### What the task requires:
Filter the data for "array" and copy matching lines.

[Data extracted from a collection]
◆ ◆ ◆ ◆ ◆ ◆ ◆

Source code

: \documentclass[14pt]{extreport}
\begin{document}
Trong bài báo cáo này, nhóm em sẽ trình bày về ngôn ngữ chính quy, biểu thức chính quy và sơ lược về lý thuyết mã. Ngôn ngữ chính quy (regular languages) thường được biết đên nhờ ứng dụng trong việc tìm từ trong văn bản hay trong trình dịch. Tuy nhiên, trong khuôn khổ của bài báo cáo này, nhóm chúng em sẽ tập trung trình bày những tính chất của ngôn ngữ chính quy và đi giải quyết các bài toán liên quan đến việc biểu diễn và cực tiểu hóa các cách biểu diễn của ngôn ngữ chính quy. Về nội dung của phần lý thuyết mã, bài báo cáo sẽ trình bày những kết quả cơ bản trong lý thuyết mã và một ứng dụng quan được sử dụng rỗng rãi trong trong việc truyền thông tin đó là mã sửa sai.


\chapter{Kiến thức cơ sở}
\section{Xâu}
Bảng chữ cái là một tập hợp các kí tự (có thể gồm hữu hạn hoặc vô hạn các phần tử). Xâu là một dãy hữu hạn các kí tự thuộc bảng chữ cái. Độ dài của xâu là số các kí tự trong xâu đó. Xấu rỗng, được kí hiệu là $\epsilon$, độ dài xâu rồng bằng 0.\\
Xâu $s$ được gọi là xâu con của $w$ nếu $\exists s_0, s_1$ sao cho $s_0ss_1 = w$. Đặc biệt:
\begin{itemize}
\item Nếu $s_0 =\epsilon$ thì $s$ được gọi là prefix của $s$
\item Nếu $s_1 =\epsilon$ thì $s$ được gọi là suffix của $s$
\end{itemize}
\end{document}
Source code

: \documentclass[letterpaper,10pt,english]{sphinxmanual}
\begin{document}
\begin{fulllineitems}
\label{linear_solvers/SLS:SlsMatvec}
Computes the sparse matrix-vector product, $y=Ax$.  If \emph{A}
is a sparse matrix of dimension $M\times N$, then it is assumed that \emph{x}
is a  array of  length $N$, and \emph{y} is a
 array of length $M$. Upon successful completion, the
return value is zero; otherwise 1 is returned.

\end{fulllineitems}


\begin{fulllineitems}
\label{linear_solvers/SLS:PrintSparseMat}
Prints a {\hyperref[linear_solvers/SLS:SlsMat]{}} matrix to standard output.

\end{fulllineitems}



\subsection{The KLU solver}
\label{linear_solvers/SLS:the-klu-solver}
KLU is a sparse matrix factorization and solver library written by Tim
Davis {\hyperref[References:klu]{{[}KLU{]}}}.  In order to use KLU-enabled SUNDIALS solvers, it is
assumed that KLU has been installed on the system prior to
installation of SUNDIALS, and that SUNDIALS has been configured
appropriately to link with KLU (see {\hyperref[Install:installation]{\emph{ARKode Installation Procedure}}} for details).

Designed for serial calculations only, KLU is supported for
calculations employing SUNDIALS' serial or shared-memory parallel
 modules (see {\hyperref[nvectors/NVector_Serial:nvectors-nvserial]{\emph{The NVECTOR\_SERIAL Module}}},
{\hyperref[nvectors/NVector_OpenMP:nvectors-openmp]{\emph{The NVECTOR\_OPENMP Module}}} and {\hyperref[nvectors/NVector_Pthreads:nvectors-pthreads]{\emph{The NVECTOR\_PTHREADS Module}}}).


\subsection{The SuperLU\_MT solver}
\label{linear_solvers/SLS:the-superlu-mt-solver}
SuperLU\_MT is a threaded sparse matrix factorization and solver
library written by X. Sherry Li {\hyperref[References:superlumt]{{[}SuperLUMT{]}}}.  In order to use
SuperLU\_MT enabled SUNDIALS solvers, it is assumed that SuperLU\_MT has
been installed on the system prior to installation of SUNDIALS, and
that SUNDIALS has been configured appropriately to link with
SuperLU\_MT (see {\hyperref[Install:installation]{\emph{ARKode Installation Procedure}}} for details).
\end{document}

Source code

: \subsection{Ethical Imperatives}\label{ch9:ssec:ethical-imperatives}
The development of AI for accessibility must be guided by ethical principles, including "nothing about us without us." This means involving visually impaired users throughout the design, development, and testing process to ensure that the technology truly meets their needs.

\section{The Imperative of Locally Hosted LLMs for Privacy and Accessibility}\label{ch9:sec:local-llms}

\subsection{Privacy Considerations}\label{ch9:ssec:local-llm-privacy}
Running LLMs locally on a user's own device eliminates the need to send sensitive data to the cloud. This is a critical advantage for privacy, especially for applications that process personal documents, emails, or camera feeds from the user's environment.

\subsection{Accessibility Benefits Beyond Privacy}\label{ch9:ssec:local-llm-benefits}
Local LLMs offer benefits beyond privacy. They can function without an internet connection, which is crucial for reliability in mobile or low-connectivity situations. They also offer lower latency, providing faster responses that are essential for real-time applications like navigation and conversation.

◆ ◆ ◆ ◆ ◆ ◆ ◆

### Solution for this problem:
is a  array of  length $N$, and \emph{y} is a
 array of length $M$. Upon successful completion, the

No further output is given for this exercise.